Diferentemente do que sugere o título, este é um filme do Coringa, muito antes do filme Coringa (2019). Quem começa dando as cartas é justamente o vilão, em interpretação tão magnética e tão ofuscante de Heath Ledger que permite comparar com o Marlon Brando de Uma Rua Chamada Pecado (1951) ou Apocalypse Now (1979). Por sua vez, a primeira aparição do Homem-Morcego chega a ser chocha, apesar de Christian Bale imprimir a voz grave e tenebrosa que o personagem dos quadrinhos pede.
Nolan dirigiu um pesadelo sombrio e vertiginoso. Mais acelerado — e mais coeso — do que Batman Begins (2005), O Cavaleiro das Trevas estabeleceu um novo paradigma para o gênero ao conjugar ação e reflexão. Entre combates corporais e perseguições automobilísticas, entre exibições de bat-utilidades e explosões de prédios, discutem-se temas perenes (o que é um herói e o que separa o Bem do Mal, por exemplo) e dilemas modernos (como os riscos de combater o crime com extremismo).
Com US$ 1 bilhão angariado nas bilheterias, merecia ter concorrido ao Oscar de melhor filme, mas teve de se contentar com o prêmio póstumo de ator coadjuvante para Ledger, morto em janeiro de 2008, antes mesmo da estreia da superprodução, com apenas 28 anos, vítima de overdose acidental de remédios, e a vitória em edição de som.

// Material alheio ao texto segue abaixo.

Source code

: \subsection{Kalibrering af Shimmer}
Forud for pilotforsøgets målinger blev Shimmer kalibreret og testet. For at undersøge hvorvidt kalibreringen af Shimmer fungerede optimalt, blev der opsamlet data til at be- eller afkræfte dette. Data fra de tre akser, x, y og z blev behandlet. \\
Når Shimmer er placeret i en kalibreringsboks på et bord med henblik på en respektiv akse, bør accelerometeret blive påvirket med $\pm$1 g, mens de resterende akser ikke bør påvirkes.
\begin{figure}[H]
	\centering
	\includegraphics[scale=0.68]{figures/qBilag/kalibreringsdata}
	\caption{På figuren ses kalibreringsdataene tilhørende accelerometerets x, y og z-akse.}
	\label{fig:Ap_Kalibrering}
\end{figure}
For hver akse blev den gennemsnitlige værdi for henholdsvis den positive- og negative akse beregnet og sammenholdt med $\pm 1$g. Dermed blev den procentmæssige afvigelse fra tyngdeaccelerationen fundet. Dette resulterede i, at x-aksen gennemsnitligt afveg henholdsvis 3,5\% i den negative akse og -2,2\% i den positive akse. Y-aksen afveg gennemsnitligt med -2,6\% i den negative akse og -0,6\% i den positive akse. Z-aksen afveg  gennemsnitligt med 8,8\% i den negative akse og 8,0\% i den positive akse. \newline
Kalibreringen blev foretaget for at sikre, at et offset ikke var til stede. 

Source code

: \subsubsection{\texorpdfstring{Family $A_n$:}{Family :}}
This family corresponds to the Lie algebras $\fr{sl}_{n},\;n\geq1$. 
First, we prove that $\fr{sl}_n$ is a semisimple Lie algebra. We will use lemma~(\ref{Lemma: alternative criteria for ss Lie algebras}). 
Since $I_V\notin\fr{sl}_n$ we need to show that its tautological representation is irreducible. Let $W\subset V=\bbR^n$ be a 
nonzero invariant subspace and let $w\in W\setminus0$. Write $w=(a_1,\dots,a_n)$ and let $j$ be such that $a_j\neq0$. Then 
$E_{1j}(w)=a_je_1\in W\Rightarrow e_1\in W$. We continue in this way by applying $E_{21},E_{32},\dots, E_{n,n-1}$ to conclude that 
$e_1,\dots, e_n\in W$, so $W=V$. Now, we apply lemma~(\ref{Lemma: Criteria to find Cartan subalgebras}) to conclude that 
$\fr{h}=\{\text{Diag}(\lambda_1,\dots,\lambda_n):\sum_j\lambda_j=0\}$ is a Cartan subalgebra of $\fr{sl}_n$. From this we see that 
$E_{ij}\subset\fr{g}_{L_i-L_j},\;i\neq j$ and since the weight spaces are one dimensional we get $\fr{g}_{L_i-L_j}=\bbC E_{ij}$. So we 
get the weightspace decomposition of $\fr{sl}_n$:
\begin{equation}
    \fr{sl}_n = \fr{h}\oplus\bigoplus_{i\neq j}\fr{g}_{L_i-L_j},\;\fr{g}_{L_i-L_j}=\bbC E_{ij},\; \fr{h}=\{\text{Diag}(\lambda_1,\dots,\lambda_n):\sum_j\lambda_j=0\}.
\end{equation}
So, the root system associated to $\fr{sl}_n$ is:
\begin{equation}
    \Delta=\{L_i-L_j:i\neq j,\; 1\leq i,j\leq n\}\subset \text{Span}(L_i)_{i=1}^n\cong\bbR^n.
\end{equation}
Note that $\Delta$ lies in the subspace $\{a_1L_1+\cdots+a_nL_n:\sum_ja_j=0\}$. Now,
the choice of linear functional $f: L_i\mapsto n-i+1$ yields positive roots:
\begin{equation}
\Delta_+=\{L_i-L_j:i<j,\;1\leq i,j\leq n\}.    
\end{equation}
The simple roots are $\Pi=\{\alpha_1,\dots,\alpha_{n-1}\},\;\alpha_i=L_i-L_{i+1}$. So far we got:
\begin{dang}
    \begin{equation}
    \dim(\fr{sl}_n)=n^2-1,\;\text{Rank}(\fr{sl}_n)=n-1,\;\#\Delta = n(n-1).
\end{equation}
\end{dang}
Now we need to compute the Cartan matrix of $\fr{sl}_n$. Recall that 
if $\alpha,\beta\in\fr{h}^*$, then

Houve outras seis indicações: fotografia, edição, direção de arte, efeitos visuais, maquiagem e mixagem de som.
A trama tem início com um assalto a banco, orquestrado pelo Coringa, que vai deixar fulos da vida os mafiosos de Gotham City — filmada sobretudo em Chicago, dentro da leitura realista proposta pelo diretor britânico, avesso a truques digitais. Paralelamente, Batman, o ainda tenente Gordon (Gary Oldman) e o incorruptível promotor público Harvey Dent (Aaron Eckhart) se unem para limar da cidade os criminosos.
O enredo e o tom sóbrio, quase noir, bebem bastante de três dos melhores gibis do super-herói da DC: Batman: Ano Um, de Frank Miller e David Mazzhucchelli, O Longo Dia das Bruxas, de Jeph Loeb e Tim Sale, e A Piada Mortal, tour de force do Coringa com roteiro de Alan Moore e arte de Brian Bolland.
Nolan não chega a explorar a origem do vilão, como faz A Piada Mortal, mas, no filme, o personagem alude ao dos quadrinhos quando reinventa aqui e ali o seu passado — uma tática declarada pelo Coringa na HQ. É como se zombasse daqueles que buscam uma explicação lógica para a maldade.
Cinema e quadrinhos se encontram sobretudo na abordagem da dualidade de Batman (um herói com impulsos negativos) e na tese do Coringa de que basta um dia ruim para transformar o mais íntegro dos cidadãos em um lunático, basta o caos para nivelar bons e maus.
— Insanidade é como gravidade — afirma o Coringa de Heath Ledger. — Basta um empurrãozinho.
Não é por acaso que O Cavaleiro das Trevas acompanha o surgimento de outro vilão essencial: o Duas-Caras. Ele é o símbolo tanto do lado escuro de Batman quanto da proposição do Coringa (que, a certa altura, diz para o herói: "Você me completa!").
Não é por acaso que, na cena em que o Homem-Morcego suspende o psicopata de ponta-cabeça, Nolan movimente a câmera de modo a igualar a posição dos dois interlocutores. Um não é mais o inverso do outro, mas seu espelho.